- Exercise details:
From the entries that follow, gather each line holding the word "component".

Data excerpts
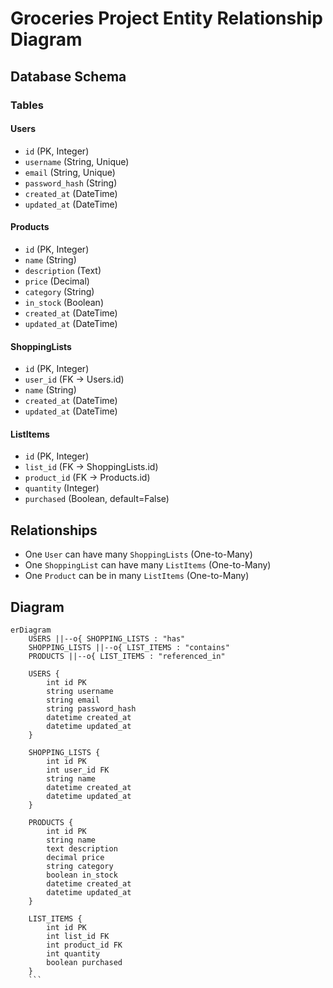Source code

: # Groceries Project Entity Relationship Diagram

## Database Schema

### Tables

#### Users
- `id` (PK, Integer)
- `username` (String, Unique)
- `email` (String, Unique)
- `password_hash` (String)
- `created_at` (DateTime)
- `updated_at` (DateTime)

#### Products
- `id` (PK, Integer)
- `name` (String)
- `description` (Text)
- `price` (Decimal)
- `category` (String)
- `in_stock` (Boolean)
- `created_at` (DateTime)
- `updated_at` (DateTime)

#### ShoppingLists
- `id` (PK, Integer)
- `user_id` (FK → Users.id)
- `name` (String)
- `created_at` (DateTime)
- `updated_at` (DateTime)

#### ListItems
- `id` (PK, Integer)
- `list_id` (FK → ShoppingLists.id)
- `product_id` (FK → Products.id)
- `quantity` (Integer)
- `purchased` (Boolean, default=False)

## Relationships
- One `User` can have many `ShoppingLists` (One-to-Many)
- One `ShoppingList` can have many `ListItems` (One-to-Many)
- One `Product` can be in many `ListItems` (One-to-Many)

## Diagram
```
erDiagram
    USERS ||--o{ SHOPPING_LISTS : "has"
    SHOPPING_LISTS ||--o{ LIST_ITEMS : "contains"
    PRODUCTS ||--o{ LIST_ITEMS : "referenced_in"
    
    USERS {
        int id PK
        string username
        string email
        string password_hash
        datetime created_at
        datetime updated_at
    }
    
    SHOPPING_LISTS {
        int id PK
        int user_id FK
        string name
        datetime created_at
        datetime updated_at
    }
    
    PRODUCTS {
        int id PK
        string name
        text description
        decimal price
        string category
        boolean in_stock
        datetime created_at
        datetime updated_at
    }
    
    LIST_ITEMS {
        int id PK
        int list_id FK
        int product_id FK
        int quantity
        boolean purchased
    }
    ```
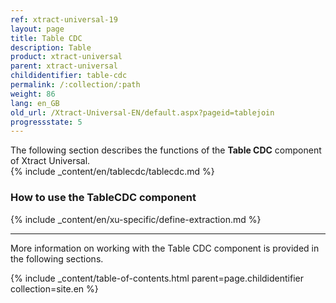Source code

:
 ```yaml
---
ref: xtract-universal-19
layout: page
title: Table CDC
description: Table
product: xtract-universal
parent: xtract-universal
childidentifier: table-cdc
permalink: /:collection/:path
weight: 86
lang: en_GB
old_url: /Xtract-Universal-EN/default.aspx?pageid=tablejoin
progressstate: 5
---
```

The following section describes the functions of the **Table CDC** component of Xtract Universal. <br>
{% include _content/en/tablecdc/tablecdc.md %}


### How to use the TableCDC component
{% include _content/en/xu-specific/define-extraction.md %}

---
More information on working with the Table CDC component is provided in the following sections.

{% include _content/table-of-contents.html parent=page.childidentifier collection=site.en %}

- Output:
The following section describes the functions of the **Table CDC** component of Xtract Universal. <br>
### How to use the TableCDC component
More information on working with the Table CDC component is provided in the following sections.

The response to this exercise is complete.